Was surprised there wasn't a thread for sharing PRs, so I'm starting one.

I crushed 245x6 on bench this week and squatted 375x6 earlier this month.


----------



## sadrefrigerator (Sep 29, 2022)

Based king.

I'm just transitioning out of a cut so I'll be looking to make prs in about a month


----------



## Bloatlord (Sep 29, 2022)

I made a thread a little while ago for 1RM on squat bench and deadlift, but it's not very active https://kiwifarms.net/threads/sbd-squat-bench-deadlift-thread.115235/
Most recent PRs are 140kg/310lbs on bench for 1 and 120kg/265lbs for 6. Aiming for 190kg squat soon. Cutting down now but still confident I have built my legs enough to hit it.
I'm also starting to try power cleans and enjoying it a lot. I want to work up to 120kg, doing around 100 for 3 at the moment.


----------



## FraudFrog (Sep 29, 2022)

I just started lifting dumbbells. I’ve been fucking around for months staying at 10 and 15lbs. After seeing a YouTube video by  Ryan Humistan, I realized I need to shit or get off the pot and have been really pushing myself to use 20lb dumbbells. I bought an adjustable bench, and use a coaching app called workout. 

So far so good, I’m starting to see some gains. I just have to keep myself in this mindset to keep pushing hard and not chicken out when I get close to failure.


----------



## Uberpenguin (Sep 29, 2022)

Maybe this could double as a gay hookup thread for all the homosexuals who like to go lifting with their boyfriends at the gym.

I don't know what PRs are but I just picked up my 40s and did 6 curls with each arm and 10 shoulder presses then 10 rows each prior to posting this. I prefer pushups though if I can't get organic exercise. Dedicated exercise/lifting vs. naturally getting exercise by doing stuff feels awful.


----------



## Penis (Sep 30, 2022)

Uberpenguin said:


> Maybe this could double as a gay hookup thread for all the homosexuals who like to go lifting with their boyfriends at the gym.

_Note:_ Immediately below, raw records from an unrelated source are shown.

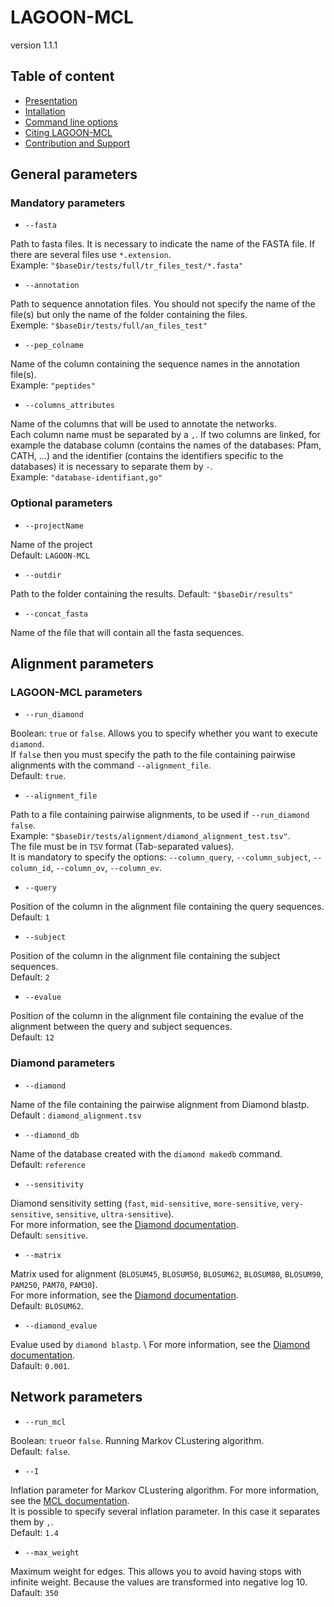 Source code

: # LAGOON-MCL

version 1.1.1

## Table of content

* [Presentation](index.md)
* [Intallation](installation.md)
* [Command line options](command.md)
* [Citing LAGOON-MCL](citation.md)
* [Contribution and Support](contact.md)

## General parameters

### Mandatory parameters

* `--fasta`

Path to fasta files. It is necessary to indicate the name of the FASTA file. If there are several files use `*.extension`. \
Example: `"$baseDir/tests/full/tr_files_test/*.fasta"`

* `--annotation`

Path to sequence annotation files. You should not specify the name of the file(s) but only the name of the folder containing the files. \
Exemple: `"$baseDir/tests/full/an_files_test"`

* `--pep_colname`

Name of the column containing the sequence names in the annotation file(s). \
Example: `"peptides"`

* `--columns_attributes`

Name of the columns that will be used to annotate the networks. \
Each column name must be separated by a `,`. If two columns are linked, for example the database column (contains the names of the databases: Pfam, CATH, ...) and the identifier (contains the identifiers specific to the databases) it is necessary to separate them by `-`. \
Example: `"database-identifiant,go"`

### Optional parameters

* `--projectName`

Name of the project \
Default: `LAGOON-MCL`

* `--outdir`

Path to the folder containing the results.
Default: `"$baseDir/results"`

* `--concat_fasta`

Name of the file that will contain all the fasta sequences.

## Alignment parameters

### LAGOON-MCL parameters

* `--run_diamond`

Boolean: `true` or `false`. Allows you to specify whether you want to execute `diamond`. \
If `false` then you must specify the path to the file containing pairwise alignments with the command `--alignment_file`. \
Default: `true`.

* `--alignment_file`

Path to a file containing pairwise alignments, to be used if `--run_diamond false`. \
Example: `"$baseDir/tests/alignment/diamond_alignment_test.tsv"`. \
The file must be in `TSV` format (Tab-separated values). \
It is mandatory to specify the options: `--column_query`, `--column_subject`, `--column_id`, `--column_ov`, `--column_ev`. 

* `--query`

Position of the column in the alignment file containing the query sequences. \
Default: `1`

* `--subject`

Position of the column in the alignment file containing the subject sequences. \
Default: `2`

* `--evalue`

Position of the column in the alignment file containing the evalue of the alignment between the query and subject sequences. \
Default: `12`

### Diamond parameters

* `--diamond`

Name of the file containing the pairwise alignment from Diamond blastp. \
Default : `diamond_alignment.tsv`

* `--diamond_db`

Name of the database created with the `diamond makedb` command. \
Default: `reference`

* `--sensitivity`

Diamond sensitivity setting (`fast`, `mid-sensitive`, `more-sensitive`, `very-sensitive`, `sensitive`, `ultra-sensitive`). \
For more information, see the [Diamond documentation](https://github.com/bbuchfink/diamond/wiki/3.-Command-line-options#sensitivity-modes). \
Default: `sensitive`. 

* `--matrix`

Matrix used for alignment (`BLOSUM45`, `BLOSUM50`, `BLOSUM62`, `BLOSUM80`, `BLOSUM90`, `PAM250`, `PAM70`, `PAM30`). \
For more information, see the [Diamond documentation](https://github.com/bbuchfink/diamond/wiki/3.-Command-line-options#alignment-options). \
Default: `BLOSUM62`. 

* `--diamond_evalue`

Evalue used by `diamond blastp`. \ 
For more information, see the [Diamond documentation](https://github.com/bbuchfink/diamond/wiki/3.-Command-line-options#output-options). \
Dafault: `0.001`.

## Network parameters

* `--run_mcl`

Boolean: `true`or `false`. Running Markov CLustering algorithm. \
Default: `false`.

* `--I`

Inflation parameter for Markov CLustering algorithm. For more information, see the [MCL documentation](https://micans.org/mcl/). \
It is possible to specify several inflation parameter. In this case it separates them by `,`. \
Default: `1.4`

* `--max_weight`

Maximum weight for edges. This allows you to avoid having stops with infinite weight. Because the values are transformed into negative log 10. \
Dafault: `350`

Bodybuilding is the gayest sport... Because its arguably a sport


----------



## VeteranOfTheRetardWars (Sep 30, 2022)

Last time I tested on bench at the end of my cut, I got 285lbs. I could probably do 3pl8 soon as I gained a lot on my normal rep work where last workout I got 245 for 8 while supersetting with chinups, and when I got 285 I think I was working with 220-something. I'm not much into powerlifting so IDK.
I have an abysmal squat and deadlift, I have to train lower body differently because of a hip thing from a bike accident. If I go too heavy on barbell squats or deadlifts it starts to act up again, even though lifting helps it a lot. But like a year ago I pulled 400lbs, and I'll be real even though I got it up it didn't feel good.


----------



## Harambe (Sep 30, 2022)

It's nothing too impressive but right now I can bust out 80kg at the bench for about 3 reps, and 130kg on the squat for 3, and deadlift I'm at 140 for 1. Still very much in the novice phase, every workout I'm making some new stride ahead, either more reps or more weight.


----------